Since 2019, the program each year brings hundreds of bikes, standup scooters and sit-down scooters to the city for people to unlock and ride using VeoRide’s mobile application for a fee, which varies depending on the device. The e-bikes and scooters are available in downtown and the surrounding districts including MedQuarter, NewBo, Czech Village and Kingston Village once the program returns, likely later this spring.
Citizens and council members alike are split on the devices — some love the whimsical way to take quick trips, while others are bothered by sometimes careless rider behavior.
“It was important for the council to listen to Cedar Rapidians about what worked and what didn’t, and I’m pleased with the recommendations that we’ve come up with,” Mayor Tiffany O’Donnell said.
Of the three types of devices in the VeoRide fleet, scooters are the most popular. The vendor brought about 700 devices to Cedar Rapids in 2021 — 500 standup scooters, 200 sit-down scooters and 40 e-bikes. According to the city, the program kept growing in popularity in 2021. There were 94,553 rides recorded in 2020, and last year that went up to 167,355. The sit-down scooters were new last year so there is no comparison, but e-bike rides fell nearly 55 percent to 2,420, while standup scooters saw usage increase about 14 percent to 101,245 rides.
Changes to the contract include technology requiring users to upload their government-issued identification to ensure they are of legal riding age; monthly monitoring of police calls for service by the vendor to adjust operations as needed; a quiz at the beginning of each riding season to provide safety education; and geofencing to deter use on sidewalks and prevent use through busy pedestrian areas, especially during special events.
Community Development Director Jennifer Pratt said there also is audio technology that can detect when people are riding on sidewalks and warn them to get off.
Pratt said the safety tutorial, plus a city communications campaign, will “be super helpful for our residents” and for visitors to the community who use the devices but are less familiar with the rules.
If anyone decides to circumvent the ID verification and allow an underage user to use VeoRide with their ID, Lt. Tony Robinson said that would be a user violation.
He said code changes recently approved by the council to regulate micromobility devices prohibit use on roadways where the speed limit is greater than 35 miles per hour and state riders must use a bicycle lane if available.
The Police Department receives complaints mostly in the core neighborhoods and downtown area, including the NewBo District, Robinson said.
“We're hopeful that introduction of the geofencing with the sidewalks will help take care of that to a certain degree and then probably require less enforcement on our behalf,” Robinson said.
Other changes aim to reduce clutter include reducing the time for devices being parked outside of marked areas from 72 to 48 hours and more designated parking areas
“I think the more handy those parking areas, the more likely people are going to be to use those,” Pratt said.
Management Analyst April Wing also said VeoRide last year started fining users for improperly parked devices. Users would eventually lose riding privileges for the season if they received too many warnings.
In 2021, city data shows VeoRide had given out close to 387 parking violations — nearly an even split of warnings and fines.
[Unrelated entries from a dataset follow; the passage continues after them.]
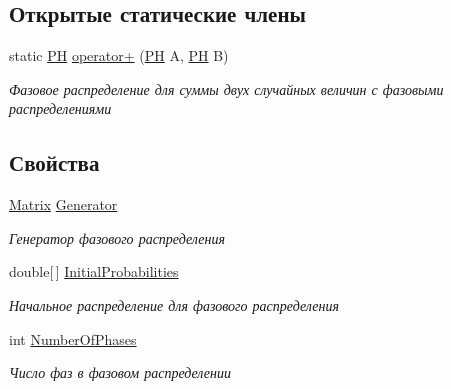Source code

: \subsection*{Открытые статические члены}
\begin{DoxyCompactItemize}
\item 
static \hyperlink{class_phase_type_distribution_1_1_p_h}{PH} \hyperlink{class_phase_type_distribution_1_1_p_h_ae116dda4b8cc0d8eb1d15399166a0152}{operator+} (\hyperlink{class_phase_type_distribution_1_1_p_h}{PH} A, \hyperlink{class_phase_type_distribution_1_1_p_h}{PH} B)
\begin{DoxyCompactList}\small\item\em Фазовое распределение для суммы двух случайных величин с фазовыми распределениями \end{DoxyCompactList}\end{DoxyCompactItemize}
\subsection*{Свойства}
\begin{DoxyCompactItemize}
\item 
\hyperlink{class_b_l_a_s_1_1_matrix}{Matrix} \hyperlink{class_phase_type_distribution_1_1_p_h_a80552346d502e6805f79ea0262fb209f}{Generator}
\begin{DoxyCompactList}\small\item\em Генератор фазового распределения \end{DoxyCompactList}\item 
double\mbox{[}$\,$\mbox{]} \hyperlink{class_phase_type_distribution_1_1_p_h_a987a901d55fcc253f34c42218dbb4456}{Initial\+Probabilities}
\begin{DoxyCompactList}\small\item\em Начальное распределение для фазового распределения \end{DoxyCompactList}\item 
int \hyperlink{class_phase_type_distribution_1_1_p_h_a1cc9a81b38dd0c3f8dfa26a789262fec}{Number\+Of\+Phases}
\begin{DoxyCompactList}\small\item\em Число фаз в фазовом распределении \end{DoxyCompactList}\end{DoxyCompactItemize}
Three collisions were reported.
Understanding the nuisance the scooters can be when parked improperly outside of the designated parking areas, O’Donnell said she would like to see VeoRide eventually pick up the devices within 24 hours of them staying idle.
In the meantime, she said the changes with this contract — particularly surrounding the stricter age verification requirements — will be key to improving the program.
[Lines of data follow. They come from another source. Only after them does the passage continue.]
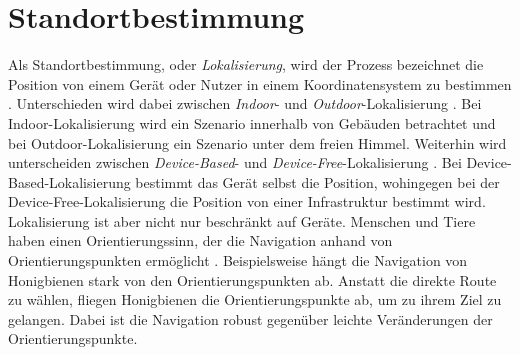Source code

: \chapter{Standortbestimmung}
Als Standortbestimmung, oder \textit{Lokalisierung}, wird der Prozess bezeichnet die Position von einem Gerät oder Nutzer in einem Koordinatensystem zu bestimmen \cite{bulusu2000gps}.
Unterschieden wird dabei zwischen \textit{Indoor}- und \textit{Outdoor}-Lokalisierung \cite{zafari2019survey, bulusu2000gps}.
Bei Indoor-Lokalisierung wird ein Szenario innerhalb von Gebäuden betrachtet und bei Outdoor-Lokalisierung ein Szenario unter dem freien Himmel.
\newline
\newline
Weiterhin wird unterscheiden zwischen \textit{Device-Based}- und \textit{Device-Free}-Lokalisierung \cite{xiao2016survey}.
Bei Device-Based-Lokalisierung bestimmt das Gerät selbst die Position, wohingegen bei der Device-Free-Lokalisierung
die Position von einer Infrastruktur bestimmt wird.
\newline
\newline
Lokalisierung ist aber nicht nur beschränkt auf Geräte.
Menschen und Tiere haben einen Orientierungssinn, der die Navigation anhand von Orientierungspunkten ermöglicht \cite{menzel1996knowledge}.
Beispielsweise hängt die Navigation von Honigbienen stark von den Orientierungspunkten ab.
Anstatt die direkte Route zu wählen, fliegen Honigbienen die Orientierungspunkte ab, um zu ihrem Ziel zu gelangen.
Dabei ist die Navigation robust gegenüber leichte Veränderungen der Orientierungspunkte.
“We have to do everything we can to ensure that these scooters are safe,” O’Donnell said.
The devices help people get around Cedar Rapids, promote equity by offering a low-cost transportation method and are better for the environment, O’Donnell said, and they add a sense of vibrancy to the city.
O’Donnell said she is open to evaluating the effectiveness of the program modifications in the future and making adjustments accordingly. Council member Ann Poe expressed similar sentiments.
“It’s important for us to continually assess if these scooters are meeting our intended goals, if they’re acting as an amenity, and if they’re supporting an equitable community and providing a safe service to people who need it,” O’Donnell said.
Pratt said VeoRide has always been open to making adjustments. The city will continue to work with the vendor to track issues throughout the year and determine whether to make any changes to the makeup of the fleet, she said.
The city is asking VeoRide to provide more of the “Cosmo” sit-down scooters and fewer standup ones in this year’s fleet, Wing said.
“They certainly want safety and continued usage of the vehicles, so it’s been a positive working relationship,” Pratt said.